In \(\mathrm{LH}*_{\mathrm{RS}}\), a relocated bucket can commence serving requests even before all its data are reconstructed. If a record is needed to satisfy such a request, but is not yet available at the new bucket, then the record is reconstructed outside of the normal reconstruction procedure. Unfortunately, these details are implementation dependent. We can assume that there is only a small, fixed time lag \(T_r\) needed between a client observing an unavailable bucket and a replacement bucket becoming available.
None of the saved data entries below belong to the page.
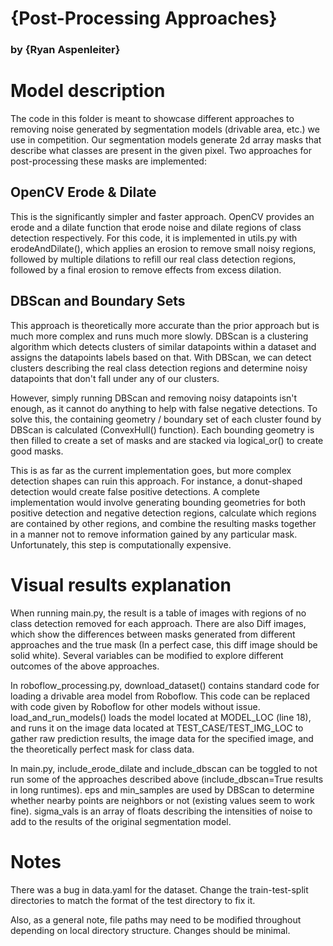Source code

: # {Post-Processing Approaches}
### by {Ryan Aspenleiter}

# Model description
The code in this folder is meant to showcase different approaches to removing noise generated by segmentation models (drivable area, etc.) we use in competition. Our segmentation models generate 2d array masks that describe what classes are present in the given pixel. Two approaches for post-processing these masks are implemented:

## OpenCV Erode & Dilate
This is the significantly simpler and faster approach. OpenCV provides an erode and a dilate function that erode noise and dilate regions of class detection respectively. For this code, it is implemented in utils.py with erodeAndDilate(), which applies an erosion to remove small noisy regions, followed by multiple dilations to refill our real class detection regions, followed by a final erosion to remove effects from excess dilation.

## DBScan and Boundary Sets
This approach is theoretically more accurate than the prior approach but is much more complex and runs much more slowly. DBScan is a clustering algorithm which detects clusters of similar datapoints within a dataset and assigns the datapoints labels based on that. With DBScan, we can detect clusters describing the real class detection regions and determine noisy datapoints that don't fall under any of our clusters. 

However, simply running DBScan and removing noisy datapoints isn't enough, as it cannot do anything to help with false negative detections. To solve this, the containing geometry / boundary set of each cluster found by DBScan is calculated (ConvexHull() function). Each bounding geometry is then filled to create a set of masks and are stacked via logical_or() to create good masks.

This is as far as the current implementation goes, but more complex detection shapes can ruin this approach. For instance, a donut-shaped detection would create false positive detections. A complete implementation would involve generating bounding geometries for both positive detection and negative detection regions, calculate which regions are contained by other regions, and combine the resulting masks together in a manner not to remove information gained by any particular mask. Unfortunately, this step is computationally expensive.

# Visual results explanation
When running main.py, the result is a table of images with regions of no class detection removed for each approach. There are also Diff images, which show the differences between masks generated from different approaches and the true mask (In a perfect case, this diff image should be solid white). Several variables can be modified to explore different outcomes of the above approaches. 

In roboflow_processing.py, download_dataset() contains standard code for loading a drivable area model from Roboflow. This code can be replaced with code given by Roboflow for other models without issue. load_and_run_models() loads the model located at MODEL_LOC (line 18), and runs it on the image data located at TEST_CASE/TEST_IMG_LOC to gather raw prediction results, the image data for the specified image, and the theoretically perfect mask for class data.

In main.py, include_erode_dilate and include_dbscan can be toggled to not run some of the approaches described above (include_dbscan=True results in long runtimes). eps and min_samples are used by DBScan to determine whether nearby points are neighbors or not (existing values seem to work fine). sigma_vals is an array of floats describing the intensities of noise to add to the results of the original segmentation model.

# Notes
There was a bug in data.yaml for the dataset. Change the train-test-split directories to match the format of the test directory to fix it.

Also, as a general note, file paths may need to be modified throughout depending on local directory structure. Changes should be minimal.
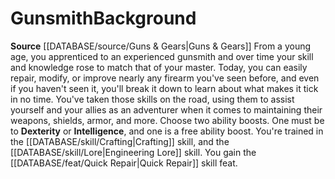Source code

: ﻿---
ability:
- Dexterity
- Intelligence
ability_boost:
- Dexterity
- Intelligence
feat: '[[DATABASE/feat/Quick Repair|Quick Repair]]'
id: '271'
name: Gunsmith
rarity: Common
skill:
- '[[DATABASE/skill/Crafting|Crafting]]'
- Engineering [[DATABASE/skill/Lore|Lore]]
source: '[[DATABASE/source/Guns & Gears|Guns & Gears]]'
subcategory: general
type: Background

---
# Gunsmith<span class="item-type">Background</span>

**Source** [[DATABASE/source/Guns & Gears|Guns & Gears]]
From a young age, you apprenticed to an experienced gunsmith and over time your skill and knowledge rose to match that of your master. Today, you can easily repair, modify, or improve nearly any firearm you've seen before, and even if you haven't seen it, you'll break it down to learn about what makes it tick in no time. You've taken those skills on the road, using them to assist yourself and your allies as an adventurer when it comes to maintaining their weapons, shields, armor, and more.
Choose two ability boosts. One must be to **Dexterity** or **Intelligence**, and one is a free ability boost.
You're trained in the [[DATABASE/skill/Crafting|Crafting]] skill, and the [[DATABASE/skill/Lore|Engineering Lore]] skill. You gain the [[DATABASE/feat/Quick Repair|Quick Repair]] skill feat.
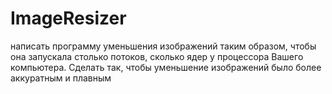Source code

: # ImageResizer
написать программу уменьшения изображений таким образом, чтобы она запускала столько потоков, сколько ядер у процессора Вашего компьютера.
Сделать так, чтобы уменьшение изображений было более аккуратным и плавным
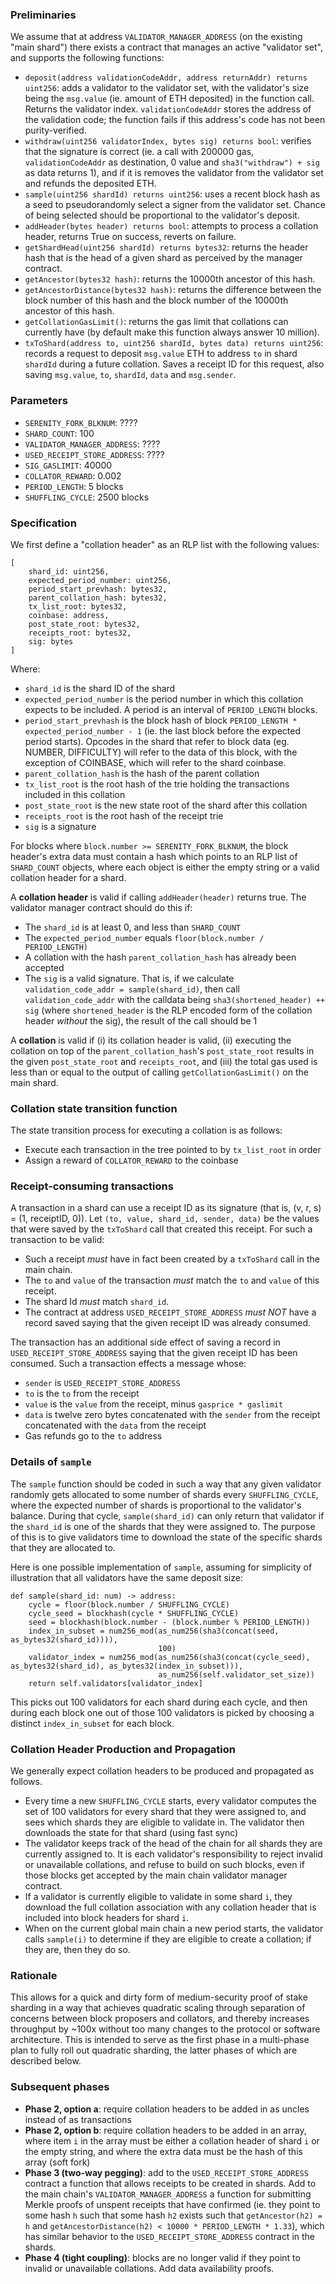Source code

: ### Preliminaries

We assume that at address `VALIDATOR_MANAGER_ADDRESS` (on the existing "main shard") there exists a contract that manages an active "validator set", and supports the following functions:

-   `deposit(address validationCodeAddr, address returnAddr) returns uint256`: adds a validator to the validator set, with the validator's size being the `msg.value` (ie. amount of ETH deposited) in the function call. Returns the validator index. `validationCodeAddr` stores the address of the validation code; the function fails if this address's code has not been purity-verified.
-   `withdraw(uint256 validatorIndex, bytes sig) returns bool`: verifies that the signature is correct (ie. a call with 200000 gas, `validationCodeAddr` as destination, 0 value and `sha3("withdraw") + sig` as data returns 1), and if it is removes the validator from the validator set and refunds the deposited ETH.
-   `sample(uint256 shardId) returns uint256`: uses a recent block hash as a seed to pseudorandomly select a signer from the validator set. Chance of being selected should be proportional to the validator's deposit.
-   `addHeader(bytes header) returns bool`: attempts to process a collation header, returns True on success, reverts on failure.
-   `getShardHead(uint256 shardId) returns bytes32`: returns the header hash that is the head of a given shard as perceived by the manager contract.
-   `getAncestor(bytes32 hash)`: returns the 10000th ancestor of this hash.
-   `getAncestorDistance(bytes32 hash)`: returns the difference between the block number of this hash and the block number of the 10000th ancestor of this hash.
-   `getCollationGasLimit()`: returns the gas limit that collations can currently have (by default make this function always answer 10 million).
-   `txToShard(address to, uint256 shardId, bytes data) returns uint256`: records a request to deposit `msg.value` ETH to address `to` in shard `shardId` during a future collation. Saves a receipt ID for this request, also saving `msg.value`, `to`, `shardId`, `data` and `msg.sender`.

### Parameters

-   `SERENITY_FORK_BLKNUM`: ????
-   `SHARD_COUNT`: 100
-   `VALIDATOR_MANAGER_ADDRESS`: ????
-   `USED_RECEIPT_STORE_ADDRESS`: ????
-   `SIG_GASLIMIT`: 40000
-   `COLLATOR_REWARD`: 0.002
-   `PERIOD_LENGTH`: 5 blocks
-   `SHUFFLING_CYCLE`: 2500 blocks

### Specification

We first define a "collation header" as an RLP list with the following values:

    [
        shard_id: uint256,
        expected_period_number: uint256,
        period_start_prevhash: bytes32,
        parent_collation_hash: bytes32,
        tx_list_root: bytes32,
        coinbase: address,
        post_state_root: bytes32,
        receipts_root: bytes32,
        sig: bytes
    ]

Where:

-   `shard_id` is the shard ID of the shard
-   `expected_period_number` is the period number in which this collation expects to be included. A period is an interval of `PERIOD_LENGTH` blocks.
-   `period_start_prevhash` is the block hash of block `PERIOD_LENGTH * expected_period_number - 1` (ie. the last block before the expected period starts). Opcodes in the shard that refer to block data (eg. NUMBER, DIFFICULTY) will refer to the data of this block, with the exception of COINBASE, which will refer to the shard coinbase.
-   `parent_collation_hash` is the hash of the parent collation
-   `tx_list_root` is the root hash of the trie holding the transactions included in this collation
-   `post_state_root` is the new state root of the shard after this collation
-   `receipts_root` is the root hash of the receipt trie
-   `sig` is a signature

For blocks where `block.number >= SERENITY_FORK_BLKNUM`, the block header's extra data must contain a hash which points to an RLP list of `SHARD_COUNT` objects, where each object is either the empty string or a valid collation header for a shard.

A **collation header** is valid if calling `addHeader(header)` returns true. The validator manager contract should do this if:

-   The `shard_id` is at least 0, and less than `SHARD_COUNT`
-   The `expected_period_number` equals `floor(block.number / PERIOD_LENGTH)`
-   A collation with the hash `parent_collation_hash` has already been accepted
-   The `sig` is a valid signature. That is, if we calculate `validation_code_addr = sample(shard_id)`, then call `validation_code_addr` with the calldata being `sha3(shortened_header) ++ sig` (where `shortened_header` is the RLP encoded form of the collation header _without_ the sig), the result of the call should be 1

A **collation** is valid if (i) its collation header is valid, (ii) executing the collation on top of the `parent_collation_hash`'s `post_state_root` results in the given `post_state_root` and `receipts_root`, and (iii) the total gas used is less than or equal to the output of calling `getCollationGasLimit()` on the main shard.

### Collation state transition function

The state transition process for executing a collation is as follows:

* Execute each transaction in the tree pointed to by `tx_list_root` in order
* Assign a reward of `COLLATOR_REWARD` to the coinbase

### Receipt-consuming transactions

A transaction in a shard can use a receipt ID as its signature (that is, (v, r, s) = (1, receiptID, 0)). Let `(to, value, shard_id, sender, data)` be the values that were saved by the `txToShard` call that created this receipt. For such a transaction to be valid:

* Such a receipt *must* have in fact been created by a `txToShard` call in the main chain.
* The `to` and `value` of the transaction *must* match the `to` and `value` of this receipt.
* The shard Id *must* match `shard_id`.
* The contract at address `USED_RECEIPT_STORE_ADDRESS` *must NOT* have a record saved saying that the given receipt ID was already consumed.

The transaction has an additional side effect of saving a record in `USED_RECEIPT_STORE_ADDRESS` saying that the given receipt ID has been consumed. Such a transaction effects a message whose:

* `sender` is `USED_RECEIPT_STORE_ADDRESS`
* `to` is the `to` from the receipt
* `value` is the `value` from the receipt, minus `gasprice * gaslimit`
* `data` is twelve zero bytes concatenated with the `sender` from the receipt concatenated with the `data` from the receipt
* Gas refunds go to the `to` address

### Details of `sample`

The `sample` function should be coded in such a way that any given validator randomly gets allocated to some number of shards every `SHUFFLING_CYCLE`, where the expected number of shards is proportional to the validator's balance. During that cycle, `sample(shard_id)` can only return that validator if the `shard_id` is one of the shards that they were assigned to. The purpose of this is to give validators time to download the state of the specific shards that they are allocated to.

Here is one possible implementation of `sample`, assuming for simplicity of illustration that all validators have the same deposit size:

    def sample(shard_id: num) -> address:
        cycle = floor(block.number / SHUFFLING_CYCLE)
        cycle_seed = blockhash(cycle * SHUFFLING_CYCLE)
        seed = blockhash(block.number - (block.number % PERIOD_LENGTH))
        index_in_subset = num256_mod(as_num256(sha3(concat(seed, as_bytes32(shard_id)))),
                                     100)
        validator_index = num256_mod(as_num256(sha3(concat(cycle_seed), as_bytes32(shard_id), as_bytes32(index_in_subset))),
                                     as_num256(self.validator_set_size))
        return self.validators[validator_index]

This picks out 100 validators for each shard during each cycle, and then during each block one out of those 100 validators is picked by choosing a distinct `index_in_subset` for each block.

### Collation Header Production and Propagation

We generally expect collation headers to be produced and propagated as follows.

* Every time a new `SHUFFLING_CYCLE` starts, every validator computes the set of 100 validators for every shard that they were assigned to, and sees which shards they are eligible to validate in. The validator then downloads the state for that shard (using fast sync)
* The validator keeps track of the head of the chain for all shards they are currently assigned to. It is each validator's responsibility to reject invalid or unavailable collations, and refuse to build on such blocks, even if those blocks get accepted by the main chain validator manager contract.
* If a validator is currently eligible to validate in some shard `i`, they download the full collation association with any collation header that is included into block headers for shard `i`.
* When on the current global main chain a new period starts, the validator calls `sample(i)` to determine if they are eligible to create a collation; if they are, then they do so.

### Rationale

This allows for a quick and dirty form of medium-security proof of stake sharding in a way that achieves quadratic scaling through separation of concerns between block proposers and collators, and thereby increases throughput by ~100x without too many changes to the protocol or software architecture. This is intended to serve as the first phase in a multi-phase plan to fully roll out quadratic sharding, the latter phases of which are described below.

### Subsequent phases

* **Phase 2, option a**: require collation headers to be added in as uncles instead of as transactions
* **Phase 2, option b**: require collation headers to be added in an array, where item `i` in the array must be either a collation header of shard `i` or the empty string, and where the extra data must be the hash of this array (soft fork)
* **Phase 3 (two-way pegging)**: add to the `USED_RECEIPT_STORE_ADDRESS` contract a function that allows receipts to be created in shards. Add to the main chain's `VALIDATOR_MANAGER_ADDRESS` a function for submitting Merkle proofs of unspent receipts that have confirmed (ie. they point to some hash `h` such that some hash `h2` exists such that `getAncestor(h2) = h` and `getAncestorDistance(h2) < 10000 * PERIOD_LENGTH * 1.33`), which has similar behavior to the `USED_RECEIPT_STORE_ADDRESS` contract in the shards.
* **Phase 4 (tight coupling)**: blocks are no longer valid if they point to invalid or unavailable collations. Add data availability proofs.
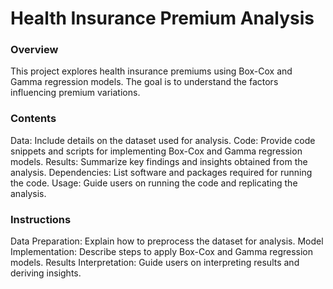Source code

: # Health Insurance Premium Analysis
### Overview
This project explores health insurance premiums using Box-Cox and Gamma regression models. The goal is to understand the factors influencing premium variations.

### Contents
Data: Include details on the dataset used for analysis.
Code: Provide code snippets and scripts for implementing Box-Cox and Gamma regression models.
Results: Summarize key findings and insights obtained from the analysis.
Dependencies: List software and packages required for running the code.
Usage: Guide users on running the code and replicating the analysis.

### Instructions
Data Preparation: Explain how to preprocess the dataset for analysis.
Model Implementation: Describe steps to apply Box-Cox and Gamma regression models.
Results Interpretation: Guide users on interpreting results and deriving insights.
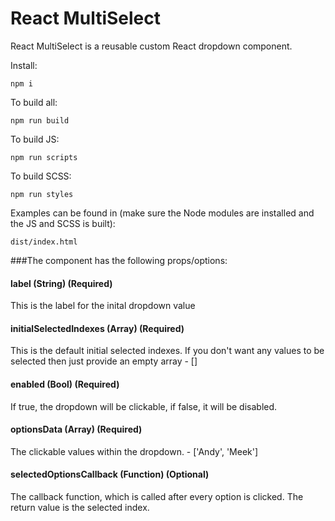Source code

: # React MultiSelect

React MultiSelect is a reusable custom React dropdown component.

Install:

    npm i

To build all:

    npm run build

To build JS:

    npm run scripts

To build SCSS:

    npm run styles

Examples can be found in (make sure the Node modules are installed and the JS and SCSS is built):

    dist/index.html

###The component has the following props/options:

#### label (String) (Required)
This is the label for the inital dropdown value

#### initialSelectedIndexes (Array) (Required)
This is the default initial selected indexes. If you don't want any values to be selected then just provide an empty array - []

#### enabled (Bool) (Required)
If true, the dropdown will be clickable, if false, it will be disabled.

#### optionsData (Array) (Required)
The clickable values within the dropdown. - ['Andy', 'Meek']

#### selectedOptionsCallback (Function) (Optional)
The callback function, which is called after every option is clicked. The return value is the selected index.
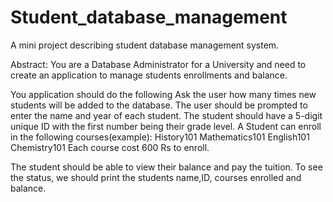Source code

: # Student_database_management
A mini project describing student database management system.

Abstract:
You are a Database Administrator for a University and need to create an application to manage students
enrollments and balance.

You application should do the following
Ask the user how many times new students will be added to the database.
The user should be prompted to enter the name and year of each student.
The student should have a 5-digit unique ID with the first number being their grade level.
A Student can enroll in the following courses(example):
  History101
  Mathematics101
  English101
  Chemistry101
  Each course cost 600 Rs to enroll.
  
  The student should be able to view their balance and pay the tuition.
  To see the status, we should print the students name,ID, courses enrolled and balance.
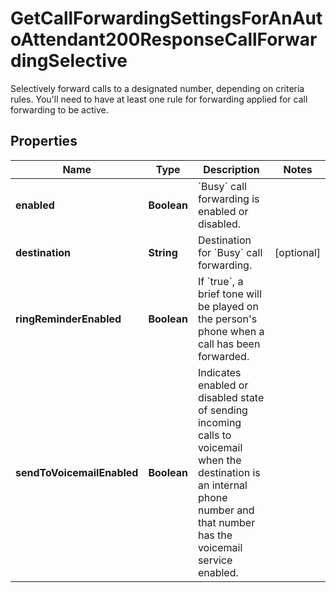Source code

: 

# GetCallForwardingSettingsForAnAutoAttendant200ResponseCallForwardingSelective

Selectively forward calls to a designated number, depending on criteria rules. You'll need to have at least one rule for forwarding applied for call forwarding to be active.

## Properties

| Name | Type | Description | Notes |
|------------ | ------------- | ------------- | -------------|
|**enabled** | **Boolean** | &#x60;Busy&#x60; call forwarding is enabled or disabled. |  |
|**destination** | **String** | Destination for &#x60;Busy&#x60; call forwarding. |  [optional] |
|**ringReminderEnabled** | **Boolean** | If &#x60;true&#x60;, a brief tone will be played on the person&#39;s phone when a call has been forwarded. |  |
|**sendToVoicemailEnabled** | **Boolean** | Indicates enabled or disabled state of sending incoming calls to voicemail when the destination is an internal phone number and that number has the voicemail service enabled. |  |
The probability of not committing an address error is the combination of a number of independent events: (a) The client is not the first one to discover the failed bucket. (b) The client does not try to access during time \(T_r\). (c) The client updates the bucket address before accessing the bucket. The probability for the first step is given by \((N_{\mathrm{cl}}-1) / N_{\mathrm{cl}} \) where \(N_{\mathrm{cl}}\) denotes the total number of clients, for the second step by \(\exp (-\lambda T_r)\), and for the third step by \(np\lambda /(np+1)\lambda \). Therefore, the probability of committing an address error is

$$\begin{aligned} 1-\frac{N_{\mathrm{cl}}-1}{N_{\mathrm{cl}}} \frac{np}{(np+1)} \exp (-\lambda T_r) \end{aligned}$$

We give two examples in Fig. 14 assuming a million clients. As we can see, the probability of not committing an address error is high for reasonably small values of \(\lambda \) and reasonably high values of n p. With other words, pushing ARF information to clients is quite successful. Obviously, if the number of (active) clients is very small, then the scheme looses effectiveness.

Fig. 14

Probability for not committing an address error for bucket access rate \(\lambda = 10^{\rho }\), \(-10 \le \rho \le 2\) per second, \(T_r = 10\,\mathrm{sec}\) (left) and \(T_r = 2\,\mathrm{sec}\) (right), and values of n p between 1/100 and 10

6.2 Analytical Evaluation of Gossiping Protocols

We now evaluate the efficiency of gossiping algorithms. We restrict ourselves to the typical case where LH\(*\) files grow relatively slowly compared to the total number of buckets. We can then use the Markov model depicted in Fig. 15. This model describes the situation for a single client and a single new bucket. The client will make an address mistake if the client accesses the new bucket before receiving information on the existence of the bucket by interacting with another bucket. The information about the split is diffused to other buckets at a constant rate \(\mu \), which depends on the traffic by clients and the eagerness with which the information is spread. The gossiping rule has a Bucket i push this information to Bucket \(i-1\) depending on the number of client requests that Bucket i receives. The central row of states in Fig. 15, States \(0, 1, \ldots , n\) describes this behavior, where i is the number of servers informed about the split and n is the number of buckets before the split. For each state, there is a race condition between the client trying to access a record in the newly generated bucket and the client accessing a bucket with information on the split. The client accesses a record into the new bucket according to a Poisson process with parameter \(\lambda \). If the client tries to access a record in the new bucket in State 0, the client will commit an address error, modeled by a transition to the terminal failure state, State f. If the system is in State 1, the client will access the single bucket with information about the split with probability 1/2 before trying to access the new bucket and therefore not commit an addressing error; this is modeled by a transition to the terminal success state, State g. However, with the opposite probability 1/2, the client will still commit an addressing mistake and the system will transition to State f. In general, if the system is in State i, the transition from State i to one of the two terminal states is taken with probability \(i/(i+1)\) to State g and with probability \(1/(i+1)\) to State f. Since the client accesses the new bucket at a constant rate \(\lambda \), the transition rates are \(\lambda i/(i+1)\) from State i to State g and \(\lambda / (i+1)\) from State i to State f.

Fig. 15

Left Markov model for the evaluation of gossiping. Right Probability of not committing an address error (with 7, 11 and 27 buckets from bottom to top)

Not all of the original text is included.